The title question heading this blog piece has been asked more than once – if ‘Olympia’ is the previously untold story of how the first Olympics came into being, why haven’t the authors just told it as history?
Well, the answer to that is twin-fold.
Firstly, as can be seen within a previous post on this Blog (the historical timeline), the first known Games took place in the year 776 B.C.E., but the invention of the Western genre of history – which was also an ancient Greek achievement – did not actually occur until some 300 hundred years later. Herodotus of Halicarnassus worked all his adult life on just one monumental work – and invented a whole new form of intellectual and literary enquiry with his ‘Histories’ – and thereby gave us the first, reasonably systematic attempt at a scientific approach to remembering ‘things done’ within a contemporary time-frame.
Herodotus (whose sculptural image is at the top of this post), sought to explore and commemorate the fateful Persian-Greek War(s) and in so doing would define this new genre as one that centred around warfare and contemporary events. His intellectual successor within this new genre, Thucydides of Athens, would then write his work in a very similar – though, arguably more ‘rigorous’ – fashion by concentrating again on monumental events that occurred largely within his own lifetime, the greatly protracted Peloponnesian War that was fought between Sparta and Athens.
Hence, for the ancient Greeks, who are our primary (and only) sources for this period of the distant past, the era we recount within ‘Olympia’ not only lacked any contemporary historians, but was only remembered as fragments and random facts by much later writers.
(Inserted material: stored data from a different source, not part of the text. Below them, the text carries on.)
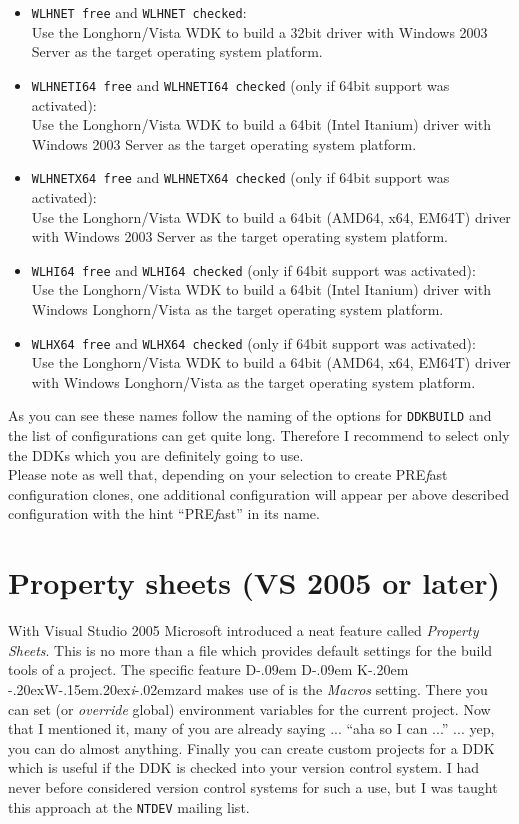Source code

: \documentclass[a4paper,titlepage]{report}
\def\ddkwiz{D\kern-.09em D\kern-.09em K\kern-.20em \raise-.20ex\hbox{W}\kern-.15em\raise.20ex\hbox{\it{i}}\kern-.02em{zard}}
\newcommand{\prefast}[0]{\textsf{PRE\textsl{f}ast}}
\newcommand{\solcfg}[2]{\texttt{#1 free} and \texttt{#1 checked}:\\#2}
\newcommand{\solcfgsixfour}[2]{\texttt{#1 free} and \texttt{#1 checked} \textcolor[gray]{0.40}{\textsf{\small(only if 64bit support was activated)}}:\\#2}
\begin{document}
\begin{itemize}
  \item \solcfg{WLHNET}{Use the Longhorn/Vista WDK to build a 32bit driver with Windows 2003 Server as the target operating system platform.}
  \item \solcfgsixfour{WLHNETI64}{Use the Longhorn/Vista WDK to build a 64bit (Intel Itanium) driver with Windows 2003 Server as the target operating system platform.}
  \item \solcfgsixfour{WLHNETX64}{Use the Longhorn/Vista WDK to build a 64bit (AMD64, x64, EM64T) driver with Windows 2003 Server as the target operating system platform.}
  \item \solcfgsixfour{WLHI64}{Use the Longhorn/Vista WDK to build a 64bit (Intel Itanium) driver with Windows Longhorn/Vista as the target operating system platform.}
  \item \solcfgsixfour{WLHX64}{Use the Longhorn/Vista WDK to build a 64bit (AMD64, x64, EM64T) driver with Windows Longhorn/Vista as the target operating system platform.}
\end{itemize}

As you can see these names follow the naming of the options for \texttt{DDKBUILD} and
the list of configurations can get quite long. Therefore I recommend to select only
the DDKs which you are definitely going to use.\\

Please note as well that, depending on your selection to create \prefast{} configuration
clones, one additional configuration will appear per above described configuration
with the hint ``\prefast{}'' in its name.

\section{Property sheets (VS 2005 or later)}
\label{sec:propsheets}
With Visual Studio 2005 Microsoft introduced a neat feature called \emph{Property Sheets}.
This is no more than a file which provides default settings for the build tools
of a project. The specific feature \ddkwiz{} makes use of is the \emph{Macros}
setting. There you can set (or \emph{override} global) environment variables for the
current project. Now that I mentioned it, many of you are already saying ... ``aha
so I can ...'' ... yep, you can do almost anything. Finally you can create custom
projects for a DDK which is useful if the DDK is checked into your version control
system. I had never before considered version control systems for such a use, but
I was taught this approach at the \texttt{NTDEV} mailing list.
\end{document}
Secondly, while there were two possible founders of the first Games – Heracles (or Hercules, as the Romans remembered him) and Pelops – both of them are somewhat shadowy, essentially mythical figures. While this is a delightful product of the ancient Greek mythical imagination as well as the lack of any sort of contemporary history of their lives, we, as authors, had to first settle upon who was the most likely actual founder of the first Olympics and then try to reconstruct what we could of this great achievement with an eye more towards plausibility and ‘believability’ rather than historical veracity.
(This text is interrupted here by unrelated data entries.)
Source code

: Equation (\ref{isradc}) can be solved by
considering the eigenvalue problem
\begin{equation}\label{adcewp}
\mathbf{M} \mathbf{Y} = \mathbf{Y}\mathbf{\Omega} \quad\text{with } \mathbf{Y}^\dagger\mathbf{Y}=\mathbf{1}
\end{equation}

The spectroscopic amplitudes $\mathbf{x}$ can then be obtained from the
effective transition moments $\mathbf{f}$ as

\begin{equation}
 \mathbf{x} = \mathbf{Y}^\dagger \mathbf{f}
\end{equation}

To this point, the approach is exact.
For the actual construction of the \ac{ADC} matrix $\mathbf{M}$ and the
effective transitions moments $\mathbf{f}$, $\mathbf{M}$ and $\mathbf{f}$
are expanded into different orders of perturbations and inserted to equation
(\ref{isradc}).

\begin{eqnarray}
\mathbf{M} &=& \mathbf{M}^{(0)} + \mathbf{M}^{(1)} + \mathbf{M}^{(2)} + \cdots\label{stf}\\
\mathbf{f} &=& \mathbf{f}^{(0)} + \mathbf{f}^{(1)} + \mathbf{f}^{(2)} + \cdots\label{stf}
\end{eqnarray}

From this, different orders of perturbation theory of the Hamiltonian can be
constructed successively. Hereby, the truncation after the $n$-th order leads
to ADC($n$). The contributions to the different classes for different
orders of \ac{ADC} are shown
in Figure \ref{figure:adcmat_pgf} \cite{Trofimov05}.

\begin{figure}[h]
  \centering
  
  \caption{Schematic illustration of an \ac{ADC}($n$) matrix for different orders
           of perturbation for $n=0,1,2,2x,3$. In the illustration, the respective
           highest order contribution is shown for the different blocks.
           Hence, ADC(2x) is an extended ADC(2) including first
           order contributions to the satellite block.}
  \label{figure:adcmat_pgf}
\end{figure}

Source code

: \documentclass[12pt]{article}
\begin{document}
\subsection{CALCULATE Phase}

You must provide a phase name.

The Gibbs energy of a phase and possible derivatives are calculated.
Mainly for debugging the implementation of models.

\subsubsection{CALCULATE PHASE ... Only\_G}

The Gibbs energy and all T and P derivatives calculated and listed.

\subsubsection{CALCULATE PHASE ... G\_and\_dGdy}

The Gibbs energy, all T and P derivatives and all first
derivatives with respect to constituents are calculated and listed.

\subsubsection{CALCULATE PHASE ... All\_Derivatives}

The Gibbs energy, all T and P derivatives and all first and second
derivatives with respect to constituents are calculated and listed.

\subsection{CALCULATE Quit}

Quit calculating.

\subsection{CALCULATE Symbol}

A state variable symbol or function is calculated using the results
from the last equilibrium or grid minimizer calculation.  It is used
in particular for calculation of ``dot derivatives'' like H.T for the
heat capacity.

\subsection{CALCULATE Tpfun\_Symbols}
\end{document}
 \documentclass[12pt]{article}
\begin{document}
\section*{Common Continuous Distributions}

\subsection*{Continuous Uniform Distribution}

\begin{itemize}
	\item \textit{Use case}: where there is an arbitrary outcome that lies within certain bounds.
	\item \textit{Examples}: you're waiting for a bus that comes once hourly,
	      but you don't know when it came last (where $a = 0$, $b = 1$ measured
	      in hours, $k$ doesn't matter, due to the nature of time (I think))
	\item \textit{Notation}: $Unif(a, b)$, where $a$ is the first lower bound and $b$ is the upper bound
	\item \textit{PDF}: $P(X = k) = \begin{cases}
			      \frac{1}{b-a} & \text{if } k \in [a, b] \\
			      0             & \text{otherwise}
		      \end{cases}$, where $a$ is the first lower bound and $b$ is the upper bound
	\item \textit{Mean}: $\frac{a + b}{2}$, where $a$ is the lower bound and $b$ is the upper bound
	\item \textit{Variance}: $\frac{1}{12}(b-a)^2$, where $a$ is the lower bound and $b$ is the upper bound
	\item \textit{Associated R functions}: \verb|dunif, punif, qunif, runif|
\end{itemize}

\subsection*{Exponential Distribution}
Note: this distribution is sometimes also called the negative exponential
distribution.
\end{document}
Thus, Pelops emerges within ‘Olympia’ alongside much better known historically-recorded figures – Koroibos and Homer, for example – as more of a ‘legendary’ character and drives towards his epic accomplishment of the original Olympics as an agent of history, rather than a truly historical ‘doer of deeds’ himself.
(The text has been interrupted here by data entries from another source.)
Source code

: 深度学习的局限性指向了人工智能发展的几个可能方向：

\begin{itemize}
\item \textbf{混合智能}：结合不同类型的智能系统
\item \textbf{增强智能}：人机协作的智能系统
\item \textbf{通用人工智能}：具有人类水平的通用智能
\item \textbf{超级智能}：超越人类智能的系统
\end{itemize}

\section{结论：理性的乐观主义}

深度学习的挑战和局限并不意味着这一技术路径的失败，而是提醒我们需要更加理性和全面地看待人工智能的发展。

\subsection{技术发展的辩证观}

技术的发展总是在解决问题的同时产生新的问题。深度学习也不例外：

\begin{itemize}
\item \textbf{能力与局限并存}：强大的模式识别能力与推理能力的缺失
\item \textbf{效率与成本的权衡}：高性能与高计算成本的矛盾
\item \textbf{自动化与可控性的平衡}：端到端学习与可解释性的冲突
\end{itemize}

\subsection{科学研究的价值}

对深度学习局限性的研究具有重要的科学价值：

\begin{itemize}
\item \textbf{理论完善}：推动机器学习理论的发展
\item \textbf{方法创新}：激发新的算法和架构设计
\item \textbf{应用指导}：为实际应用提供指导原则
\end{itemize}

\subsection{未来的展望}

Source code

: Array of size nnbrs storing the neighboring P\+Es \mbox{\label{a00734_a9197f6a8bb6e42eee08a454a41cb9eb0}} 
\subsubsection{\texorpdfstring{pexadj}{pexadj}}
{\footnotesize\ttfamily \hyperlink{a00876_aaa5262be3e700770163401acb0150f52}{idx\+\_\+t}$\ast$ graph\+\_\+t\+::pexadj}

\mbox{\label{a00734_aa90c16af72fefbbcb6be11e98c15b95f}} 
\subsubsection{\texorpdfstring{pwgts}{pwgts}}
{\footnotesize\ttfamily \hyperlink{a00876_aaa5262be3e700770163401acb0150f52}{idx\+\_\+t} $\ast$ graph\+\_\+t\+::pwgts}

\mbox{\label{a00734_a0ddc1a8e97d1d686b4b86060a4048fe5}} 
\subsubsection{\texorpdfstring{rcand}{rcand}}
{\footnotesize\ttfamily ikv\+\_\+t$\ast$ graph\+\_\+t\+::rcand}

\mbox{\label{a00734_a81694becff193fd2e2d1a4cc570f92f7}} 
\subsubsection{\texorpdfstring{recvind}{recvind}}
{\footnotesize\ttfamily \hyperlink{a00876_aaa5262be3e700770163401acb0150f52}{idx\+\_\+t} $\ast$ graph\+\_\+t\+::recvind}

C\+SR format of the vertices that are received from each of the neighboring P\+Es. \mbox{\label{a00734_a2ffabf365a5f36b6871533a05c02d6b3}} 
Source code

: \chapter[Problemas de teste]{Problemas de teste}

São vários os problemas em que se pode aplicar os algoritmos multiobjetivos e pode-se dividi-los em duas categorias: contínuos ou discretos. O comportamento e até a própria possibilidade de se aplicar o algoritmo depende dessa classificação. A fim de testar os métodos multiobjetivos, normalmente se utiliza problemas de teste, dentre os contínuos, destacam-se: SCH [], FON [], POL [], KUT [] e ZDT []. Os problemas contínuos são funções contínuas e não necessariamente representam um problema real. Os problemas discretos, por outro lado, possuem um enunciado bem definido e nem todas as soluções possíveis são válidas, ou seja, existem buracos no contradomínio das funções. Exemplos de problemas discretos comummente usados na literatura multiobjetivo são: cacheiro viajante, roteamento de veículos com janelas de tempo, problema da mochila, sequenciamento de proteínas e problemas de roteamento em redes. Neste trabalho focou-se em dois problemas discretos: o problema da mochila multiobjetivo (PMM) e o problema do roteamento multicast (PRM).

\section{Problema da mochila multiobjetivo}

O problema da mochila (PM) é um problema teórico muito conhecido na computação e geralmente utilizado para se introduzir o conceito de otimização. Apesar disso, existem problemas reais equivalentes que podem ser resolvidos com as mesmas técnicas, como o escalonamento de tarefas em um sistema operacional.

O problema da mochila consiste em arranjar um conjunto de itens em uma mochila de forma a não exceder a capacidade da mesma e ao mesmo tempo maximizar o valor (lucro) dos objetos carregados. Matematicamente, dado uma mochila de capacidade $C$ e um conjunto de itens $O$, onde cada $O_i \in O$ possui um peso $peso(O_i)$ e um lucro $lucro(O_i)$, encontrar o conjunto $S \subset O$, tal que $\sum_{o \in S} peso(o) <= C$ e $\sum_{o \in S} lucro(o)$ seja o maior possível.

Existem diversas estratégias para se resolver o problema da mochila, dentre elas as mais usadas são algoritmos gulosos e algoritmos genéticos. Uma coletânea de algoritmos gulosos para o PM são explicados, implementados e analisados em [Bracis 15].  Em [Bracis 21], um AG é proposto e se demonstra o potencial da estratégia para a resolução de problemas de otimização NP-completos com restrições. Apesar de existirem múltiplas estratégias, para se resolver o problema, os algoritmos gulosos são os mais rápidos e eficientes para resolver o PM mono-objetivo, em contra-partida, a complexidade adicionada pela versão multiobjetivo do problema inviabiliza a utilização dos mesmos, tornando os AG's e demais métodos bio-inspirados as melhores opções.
Taken together, then – that history itself didn’t actually exist for many hundreds of years after the first Olympics and that the founder of the first Games has to be largely ‘reconstructed’ – it should now be clear that the authors of ‘Olympia’ had to tread a fine line between what can be surmised and what is actually known of that fateful day in 776 B.C.E. in order to produce a linear, narrative-driven account of such an achievement.